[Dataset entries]
━━━

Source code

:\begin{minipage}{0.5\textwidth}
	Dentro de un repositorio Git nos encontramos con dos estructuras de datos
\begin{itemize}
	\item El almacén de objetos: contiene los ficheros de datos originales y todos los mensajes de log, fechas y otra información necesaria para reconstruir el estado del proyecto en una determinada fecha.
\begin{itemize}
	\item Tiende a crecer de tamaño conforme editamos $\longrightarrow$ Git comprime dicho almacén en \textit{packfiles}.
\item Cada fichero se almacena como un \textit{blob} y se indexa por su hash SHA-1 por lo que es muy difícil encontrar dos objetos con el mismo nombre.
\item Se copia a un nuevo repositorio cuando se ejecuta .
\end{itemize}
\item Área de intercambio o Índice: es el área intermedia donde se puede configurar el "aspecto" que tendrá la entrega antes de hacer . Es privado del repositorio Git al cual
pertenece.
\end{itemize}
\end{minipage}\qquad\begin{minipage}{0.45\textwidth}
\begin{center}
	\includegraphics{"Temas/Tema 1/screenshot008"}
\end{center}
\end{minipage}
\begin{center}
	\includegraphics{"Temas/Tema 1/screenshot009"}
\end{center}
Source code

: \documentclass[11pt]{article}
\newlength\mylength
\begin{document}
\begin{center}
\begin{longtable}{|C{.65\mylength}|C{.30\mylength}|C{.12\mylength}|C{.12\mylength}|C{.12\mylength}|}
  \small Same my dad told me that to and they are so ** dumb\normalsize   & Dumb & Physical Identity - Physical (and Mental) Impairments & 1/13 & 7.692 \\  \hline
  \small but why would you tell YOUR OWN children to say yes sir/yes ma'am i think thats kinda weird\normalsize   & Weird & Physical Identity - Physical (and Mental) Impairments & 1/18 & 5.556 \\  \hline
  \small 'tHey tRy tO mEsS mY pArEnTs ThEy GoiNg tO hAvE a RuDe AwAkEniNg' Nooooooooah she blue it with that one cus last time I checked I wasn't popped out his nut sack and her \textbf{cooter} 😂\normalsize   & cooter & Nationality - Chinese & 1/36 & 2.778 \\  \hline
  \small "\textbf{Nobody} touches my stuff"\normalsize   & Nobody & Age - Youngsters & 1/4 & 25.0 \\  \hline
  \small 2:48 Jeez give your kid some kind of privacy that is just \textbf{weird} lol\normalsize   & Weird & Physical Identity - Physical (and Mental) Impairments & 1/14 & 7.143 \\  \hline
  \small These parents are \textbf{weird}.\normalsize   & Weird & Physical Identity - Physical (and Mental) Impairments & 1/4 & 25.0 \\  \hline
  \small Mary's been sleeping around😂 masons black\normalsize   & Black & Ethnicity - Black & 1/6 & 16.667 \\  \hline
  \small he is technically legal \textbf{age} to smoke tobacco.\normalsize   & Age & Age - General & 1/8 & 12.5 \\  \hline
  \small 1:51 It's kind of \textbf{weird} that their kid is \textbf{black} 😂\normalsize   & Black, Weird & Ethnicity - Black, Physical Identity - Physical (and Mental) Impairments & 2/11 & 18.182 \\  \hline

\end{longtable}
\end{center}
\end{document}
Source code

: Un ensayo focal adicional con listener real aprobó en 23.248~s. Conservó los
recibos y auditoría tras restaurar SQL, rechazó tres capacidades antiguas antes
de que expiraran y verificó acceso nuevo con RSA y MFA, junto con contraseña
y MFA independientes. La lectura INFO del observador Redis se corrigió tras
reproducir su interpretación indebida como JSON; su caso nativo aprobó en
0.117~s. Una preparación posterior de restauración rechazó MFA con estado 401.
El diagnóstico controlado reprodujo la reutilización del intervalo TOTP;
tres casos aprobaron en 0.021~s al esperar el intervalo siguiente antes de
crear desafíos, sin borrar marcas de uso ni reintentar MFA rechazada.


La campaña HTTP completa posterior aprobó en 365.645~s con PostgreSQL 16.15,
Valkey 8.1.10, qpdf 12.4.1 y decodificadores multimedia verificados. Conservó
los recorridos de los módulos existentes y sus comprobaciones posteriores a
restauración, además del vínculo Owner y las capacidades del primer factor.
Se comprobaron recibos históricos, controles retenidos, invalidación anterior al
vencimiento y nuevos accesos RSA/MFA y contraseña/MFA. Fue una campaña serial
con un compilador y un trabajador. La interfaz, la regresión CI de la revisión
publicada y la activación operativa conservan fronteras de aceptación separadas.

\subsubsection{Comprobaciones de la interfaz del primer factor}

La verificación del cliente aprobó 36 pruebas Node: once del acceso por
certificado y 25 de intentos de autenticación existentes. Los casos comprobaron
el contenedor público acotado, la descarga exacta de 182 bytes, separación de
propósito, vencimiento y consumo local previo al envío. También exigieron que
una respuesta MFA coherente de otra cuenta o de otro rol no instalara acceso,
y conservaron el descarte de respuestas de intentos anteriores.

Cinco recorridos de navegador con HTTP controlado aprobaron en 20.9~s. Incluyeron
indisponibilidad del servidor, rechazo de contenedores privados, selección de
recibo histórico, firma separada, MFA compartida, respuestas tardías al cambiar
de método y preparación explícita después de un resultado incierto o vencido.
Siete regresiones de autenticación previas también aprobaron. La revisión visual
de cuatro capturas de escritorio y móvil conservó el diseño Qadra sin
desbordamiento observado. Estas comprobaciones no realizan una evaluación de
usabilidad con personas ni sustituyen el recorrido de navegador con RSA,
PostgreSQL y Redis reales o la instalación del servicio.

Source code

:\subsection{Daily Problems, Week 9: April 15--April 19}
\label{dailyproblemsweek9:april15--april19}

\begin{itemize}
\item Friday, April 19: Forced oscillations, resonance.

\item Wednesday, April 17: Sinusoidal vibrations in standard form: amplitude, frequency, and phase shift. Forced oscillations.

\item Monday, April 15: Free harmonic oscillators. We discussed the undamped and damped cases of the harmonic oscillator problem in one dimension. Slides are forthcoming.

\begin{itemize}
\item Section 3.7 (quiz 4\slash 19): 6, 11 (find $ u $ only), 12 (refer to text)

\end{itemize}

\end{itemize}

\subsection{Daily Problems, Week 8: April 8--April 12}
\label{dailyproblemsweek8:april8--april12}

━━━

**What the task requires**.
With nothing left out, transcribe the records above exactly.

**Answer space**.
Source code

:\begin{minipage}{0.5\textwidth}
	Dentro de un repositorio Git nos encontramos con dos estructuras de datos
\begin{itemize}
	\item El almacén de objetos: contiene los ficheros de datos originales y todos los mensajes de log, fechas y otra información necesaria para reconstruir el estado del proyecto en una determinada fecha.
\begin{itemize}
	\item Tiende a crecer de tamaño conforme editamos $\longrightarrow$ Git comprime dicho almacén en \textit{packfiles}.
\item Cada fichero se almacena como un \textit{blob} y se indexa por su hash SHA-1 por lo que es muy difícil encontrar dos objetos con el mismo nombre.
\item Se copia a un nuevo repositorio cuando se ejecuta .
\end{itemize}
\item Área de intercambio o Índice: es el área intermedia donde se puede configurar el "aspecto" que tendrá la entrega antes de hacer . Es privado del repositorio Git al cual
pertenece.
\end{itemize}
\end{minipage}\qquad\begin{minipage}{0.45\textwidth}
\begin{center}
	\includegraphics{"Temas/Tema 1/screenshot008"}
\end{center}
\end{minipage}
\begin{center}
	\includegraphics{"Temas/Tema 1/screenshot009"}
\end{center}
Source code

: \documentclass[11pt]{article}
\newlength\mylength
\begin{document}
\begin{center}
\begin{longtable}{|C{.65\mylength}|C{.30\mylength}|C{.12\mylength}|C{.12\mylength}|C{.12\mylength}|}
  \small Same my dad told me that to and they are so ** dumb\normalsize   & Dumb & Physical Identity - Physical (and Mental) Impairments & 1/13 & 7.692 \\  \hline
  \small but why would you tell YOUR OWN children to say yes sir/yes ma'am i think thats kinda weird\normalsize   & Weird & Physical Identity - Physical (and Mental) Impairments & 1/18 & 5.556 \\  \hline
  \small 'tHey tRy tO mEsS mY pArEnTs ThEy GoiNg tO hAvE a RuDe AwAkEniNg' Nooooooooah she blue it with that one cus last time I checked I wasn't popped out his nut sack and her \textbf{cooter} 😂\normalsize   & cooter & Nationality - Chinese & 1/36 & 2.778 \\  \hline
  \small "\textbf{Nobody} touches my stuff"\normalsize   & Nobody & Age - Youngsters & 1/4 & 25.0 \\  \hline
  \small 2:48 Jeez give your kid some kind of privacy that is just \textbf{weird} lol\normalsize   & Weird & Physical Identity - Physical (and Mental) Impairments & 1/14 & 7.143 \\  \hline
  \small These parents are \textbf{weird}.\normalsize   & Weird & Physical Identity - Physical (and Mental) Impairments & 1/4 & 25.0 \\  \hline
  \small Mary's been sleeping around😂 masons black\normalsize   & Black & Ethnicity - Black & 1/6 & 16.667 \\  \hline
  \small he is technically legal \textbf{age} to smoke tobacco.\normalsize   & Age & Age - General & 1/8 & 12.5 \\  \hline
  \small 1:51 It's kind of \textbf{weird} that their kid is \textbf{black} 😂\normalsize   & Black, Weird & Ethnicity - Black, Physical Identity - Physical (and Mental) Impairments & 2/11 & 18.182 \\  \hline

\end{longtable}
\end{center}
\end{document}
Source code

: Un ensayo focal adicional con listener real aprobó en 23.248~s. Conservó los
recibos y auditoría tras restaurar SQL, rechazó tres capacidades antiguas antes
de que expiraran y verificó acceso nuevo con RSA y MFA, junto con contraseña
y MFA independientes. La lectura INFO del observador Redis se corrigió tras
reproducir su interpretación indebida como JSON; su caso nativo aprobó en
0.117~s. Una preparación posterior de restauración rechazó MFA con estado 401.
El diagnóstico controlado reprodujo la reutilización del intervalo TOTP;
tres casos aprobaron en 0.021~s al esperar el intervalo siguiente antes de
crear desafíos, sin borrar marcas de uso ni reintentar MFA rechazada.


La campaña HTTP completa posterior aprobó en 365.645~s con PostgreSQL 16.15,
Valkey 8.1.10, qpdf 12.4.1 y decodificadores multimedia verificados. Conservó
los recorridos de los módulos existentes y sus comprobaciones posteriores a
restauración, además del vínculo Owner y las capacidades del primer factor.
Se comprobaron recibos históricos, controles retenidos, invalidación anterior al
vencimiento y nuevos accesos RSA/MFA y contraseña/MFA. Fue una campaña serial
con un compilador y un trabajador. La interfaz, la regresión CI de la revisión
publicada y la activación operativa conservan fronteras de aceptación separadas.

\subsubsection{Comprobaciones de la interfaz del primer factor}

La verificación del cliente aprobó 36 pruebas Node: once del acceso por
certificado y 25 de intentos de autenticación existentes. Los casos comprobaron
el contenedor público acotado, la descarga exacta de 182 bytes, separación de
propósito, vencimiento y consumo local previo al envío. También exigieron que
una respuesta MFA coherente de otra cuenta o de otro rol no instalara acceso,
y conservaron el descarte de respuestas de intentos anteriores.

Cinco recorridos de navegador con HTTP controlado aprobaron en 20.9~s. Incluyeron
indisponibilidad del servidor, rechazo de contenedores privados, selección de
recibo histórico, firma separada, MFA compartida, respuestas tardías al cambiar
de método y preparación explícita después de un resultado incierto o vencido.
Siete regresiones de autenticación previas también aprobaron. La revisión visual
de cuatro capturas de escritorio y móvil conservó el diseño Qadra sin
desbordamiento observado. Estas comprobaciones no realizan una evaluación de
usabilidad con personas ni sustituyen el recorrido de navegador con RSA,
PostgreSQL y Redis reales o la instalación del servicio.

Source code

:\subsection{Daily Problems, Week 9: April 15--April 19}
\label{dailyproblemsweek9:april15--april19}

\begin{itemize}
\item Friday, April 19: Forced oscillations, resonance.

\item Wednesday, April 17: Sinusoidal vibrations in standard form: amplitude, frequency, and phase shift. Forced oscillations.

\item Monday, April 15: Free harmonic oscillators. We discussed the undamped and damped cases of the harmonic oscillator problem in one dimension. Slides are forthcoming.

\begin{itemize}
\item Section 3.7 (quiz 4\slash 19): 6, 11 (find $ u $ only), 12 (refer to text)

\end{itemize}

\end{itemize}

\subsection{Daily Problems, Week 8: April 8--April 12}
\label{dailyproblemsweek8:april8--april12}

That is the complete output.